I’m currently trying to fine-tune a Image-captioning model and getting this error:
ValueError: Expected input batch_size (3) to match target batch_size (27).
I’m sure this is the loss function that is incorrect and I’m new to PyTorch and don’t know how to correctly configure it.
The model
I’m so sorry, I picked a draft by accident, on the start of the question I said something about the batch_size, and solved that issue and know appears the "Not enough values to unpack (expected 3 , got 2)
Sure:
UserWarning: To copy construct from a tensor, it is recommended to use sourceTensor.clone().detach() or sourceTensor.clone().detach().requires_grad_(True), rather than torch.tensor(sourceTensor).
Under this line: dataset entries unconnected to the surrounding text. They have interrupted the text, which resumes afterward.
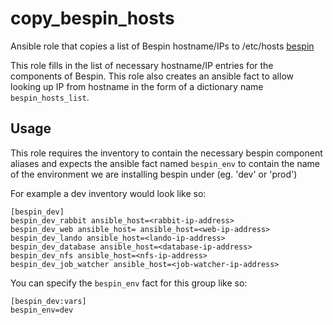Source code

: # copy_bespin_hosts

Ansible role that copies a list of Bespin hostname/IPs to /etc/hosts [bespin](https://github.com/Duke-GCB/bespin-api/)

This role fills in the list of necessary hostname/IP entries for the components of Bespin.
This role also creates an ansible fact to allow looking up IP from hostname in the form of a dictionary name `bespin_hosts_list`.


## Usage

This role requires the inventory to contain the necessary bespin component aliases and expects the
 ansible fact named `bespin_env` to contain the name of the environment we are installing
 bespin under (eg. 'dev' or 'prod')

For example a dev inventory would look like so:
```
[bespin_dev]
bespin_dev_rabbit ansible_host=<rabbit-ip-address>
bespin_dev_web ansible_host= ansible_host=<web-ip-address>
bespin_dev_lando ansible_host=<lando-ip-address>
bespin_dev_database ansible_host=<database-ip-address>
bespin_dev_nfs ansible_host=<nfs-ip-address>
bespin_dev_job_watcher ansible_host=<job-watcher-ip-address>
 ```

You can specify the `bespin_env` fact for this group like so: 
```
[bespin_dev:vars]
bespin_env=dev
```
return img, torch.tensor(tokenized_captions)
Traceback (most recent call last):
File “/pytorch-tutorial/tutorials/03-advanced/image_captioning/finetuneme.py”, line 159, in
main(args)
File “/home/finetuneme.py”, line 105, in main
for i, (images, captions, lengths) in enumerate(dataloader):
^^^^^^^^^^^^^^^^^^^^^^^^^^^
ValueError: not enough values to unpack (expected 3, got 2)
Your dataloader object is only returning 2 items, instead of the 3 (images, captions, lengths) that you’ve placed inside your for-loop. I’d print out the contents of the dataloader and check what its iterating over and go from there.
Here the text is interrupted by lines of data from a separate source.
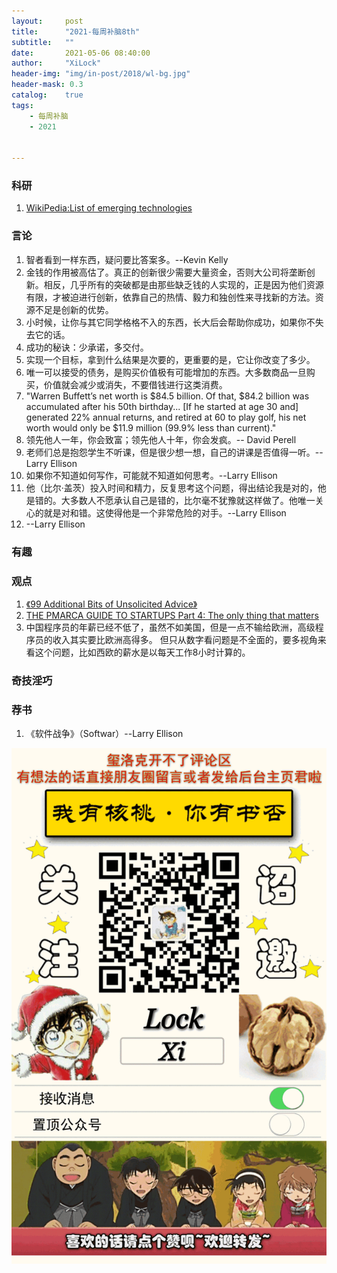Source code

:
 ```yaml
---
layout:     post
title:      "2021-每周补脑8th"
subtitle:   ""
date:       2021-05-06 08:40:00
author:     "XiLock"
header-img: "img/in-post/2018/wl-bg.jpg"
header-mask: 0.3
catalog:    true
tags:
    - 每周补脑
    - 2021


---
```


### 科研
1. [WikiPedia:List of emerging technologies](https://en.wikipedia.org/wiki/List_of_emerging_technologies)

### 言论
1. 智者看到一样东西，疑问要比答案多。--Kevin Kelly
1. 金钱的作用被高估了。真正的创新很少需要大量资金，否则大公司将垄断创新。相反，几乎所有的突破都是由那些缺乏钱的人实现的，正是因为他们资源有限，才被迫进行创新，依靠自己的热情、毅力和独创性来寻找新的方法。资源不足是创新的优势。
1. 小时候，让你与其它同学格格不入的东西，长大后会帮助你成功，如果你不失去它的话。
1. 成功的秘诀：少承诺，多交付。
1. 实现一个目标，拿到什么结果是次要的，更重要的是，它让你改变了多少。
1. 唯一可以接受的债务，是购买价值极有可能增加的东西。大多数商品一旦购买，价值就会减少或消失，不要借钱进行这类消费。
1. "Warren Buffett’s net worth is $84.5 billion. Of that, $84.2 billion was accumulated after his 50th birthday... [If he started at age 30 and] generated 22% annual returns, and retired at 60 to play golf, his net worth would only be $11.9 million (99.9% less than current)."
1. 领先他人一年，你会致富；领先他人十年，你会发疯。-- David Perell
1. 老师们总是抱怨学生不听课，但是很少想一想，自己的讲课是否值得一听。--Larry Ellison
1. 如果你不知道如何写作，可能就不知道如何思考。--Larry Ellison
1. 他（比尔·盖茨）投入时间和精力，反复思考这个问题，得出结论我是对的，他是错的。大多数人不愿承认自己是错的，比尔毫不犹豫就这样做了。他唯一关心的就是对和错。这使得他是一个非常危险的对手。--Larry Ellison
1. --Larry Ellison


### 有趣


### 观点
1. [《99 Additional Bits of Unsolicited Advice》](https://kk.org/thetechnium/99-additional-bits-of-unsolicited-advice/)
1. [THE PMARCA GUIDE TO STARTUPS Part 4: The only thing that matters](https://pmarchive.com/guide_to_startups_part4.html)
1. 中国程序员的年薪已经不低了，虽然不如美国，但是一点不输给欧洲，高级程序员的收入其实要比欧洲高得多。 但只从数字看问题是不全面的，要多视角来看这个问题，比如西欧的薪水是以每天工作8小时计算的。

### 奇技淫巧


### 荐书
1. 《软件战争》（Softwar）--Larry Ellison

![](/img/wc-tail.GIF)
Check the sizes of the outputs and captions tensors, and they should have different shapes, perhaps the flatten command should be over a specific dim (rather than the entire tensor).
For the nn.CrossEntropyLoss(), shouldn’t the input tensors be the same shape? If you do outputs.squeeze(0), the shapes passed to the loss function are, [1, 3, 9956] and [1, 3, 9] respectively, which aren’t the same.
Perhaps you need to map the outputs tensor to a reduced shape and then pass it to the loss function?
Yes, I’m sure they need to be the same shape, but I don’t fully understand how to do that, if I map the output to the same shape of the caption doesn’t lose its value?
I removed the flatten because the size was already the same as outputs: loss = criterion(outputs.squeeze(0), captions)
But now it changes to: ValueError: Expected input batch_size (3) to match target batch_size (1)., if I remove the squeeze(0) it’s still the same error.
EDIT:
I forgot that I separated the outputs from reduced outputs. I’ve fixed it and know the error is:
Error:
RuntimeError: Expected floating point type for target with class probabilities, got Long
line 119, in main
loss = criterion(reduced_outputs, captions)
^^^^^^^^^^^^^^^^^^^^^^^^^^^^^^^^^^^^
The two tensors you pass to your loss function are of different dtypes (One is torch.float32, the other is torch.long. You need to cast them to the same type (torch.float32), via .to(dtype=torch.float32).